*EXERCISE INSTRUCTIONS*: Quote, without any change, the line that contains "tool for Vespa.ai" and all lines that follow it to the end of the data below.

** Opening RECORDED DATA block **

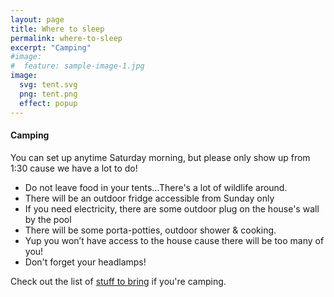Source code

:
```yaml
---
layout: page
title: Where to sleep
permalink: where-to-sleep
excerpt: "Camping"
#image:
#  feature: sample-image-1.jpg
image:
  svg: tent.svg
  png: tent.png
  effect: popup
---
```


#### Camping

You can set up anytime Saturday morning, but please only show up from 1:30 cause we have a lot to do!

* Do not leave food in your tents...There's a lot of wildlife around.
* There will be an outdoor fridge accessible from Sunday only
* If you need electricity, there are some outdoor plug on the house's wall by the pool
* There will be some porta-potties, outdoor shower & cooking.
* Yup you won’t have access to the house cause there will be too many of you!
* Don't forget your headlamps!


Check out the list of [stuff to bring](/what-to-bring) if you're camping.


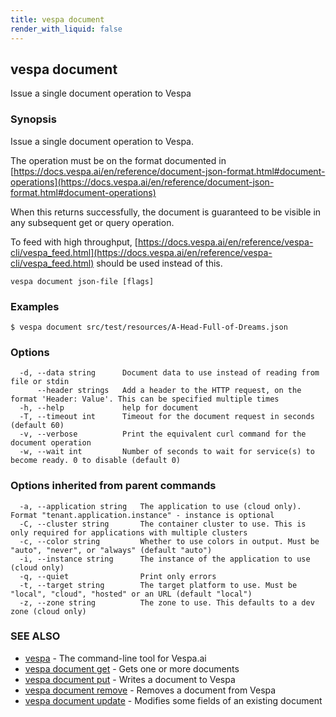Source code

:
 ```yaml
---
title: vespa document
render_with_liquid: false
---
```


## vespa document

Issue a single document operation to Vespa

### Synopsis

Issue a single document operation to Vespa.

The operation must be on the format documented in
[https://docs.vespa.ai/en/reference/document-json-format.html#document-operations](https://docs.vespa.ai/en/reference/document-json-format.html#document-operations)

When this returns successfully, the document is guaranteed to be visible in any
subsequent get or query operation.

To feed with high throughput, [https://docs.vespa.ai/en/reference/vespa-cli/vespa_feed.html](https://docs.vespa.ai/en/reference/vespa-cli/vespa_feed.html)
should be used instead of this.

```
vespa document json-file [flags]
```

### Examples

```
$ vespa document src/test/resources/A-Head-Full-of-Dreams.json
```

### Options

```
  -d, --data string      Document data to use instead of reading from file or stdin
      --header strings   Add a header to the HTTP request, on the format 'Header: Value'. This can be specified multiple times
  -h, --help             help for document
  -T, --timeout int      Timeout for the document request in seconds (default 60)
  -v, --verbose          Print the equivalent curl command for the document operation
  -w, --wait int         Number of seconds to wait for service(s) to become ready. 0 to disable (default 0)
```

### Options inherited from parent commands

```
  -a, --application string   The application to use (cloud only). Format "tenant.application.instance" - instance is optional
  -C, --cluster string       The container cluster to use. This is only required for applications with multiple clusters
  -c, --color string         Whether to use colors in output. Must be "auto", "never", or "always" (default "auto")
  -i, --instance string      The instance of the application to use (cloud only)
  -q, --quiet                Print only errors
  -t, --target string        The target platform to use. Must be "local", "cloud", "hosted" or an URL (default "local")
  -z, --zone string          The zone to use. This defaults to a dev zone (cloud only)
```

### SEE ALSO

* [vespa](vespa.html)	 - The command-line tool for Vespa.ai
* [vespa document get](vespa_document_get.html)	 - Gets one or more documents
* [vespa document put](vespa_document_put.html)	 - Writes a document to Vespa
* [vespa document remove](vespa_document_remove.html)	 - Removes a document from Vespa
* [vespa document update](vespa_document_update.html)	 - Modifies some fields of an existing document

** Closing RECORDED DATA block **

*SOLUTION FOR THIS TASK*:
* [vespa](vespa.html)	 - The command-line tool for Vespa.ai
* [vespa document get](vespa_document_get.html)	 - Gets one or more documents
* [vespa document put](vespa_document_put.html)	 - Writes a document to Vespa
* [vespa document remove](vespa_document_remove.html)	 - Removes a document from Vespa
* [vespa document update](vespa_document_update.html)	 - Modifies some fields of an existing document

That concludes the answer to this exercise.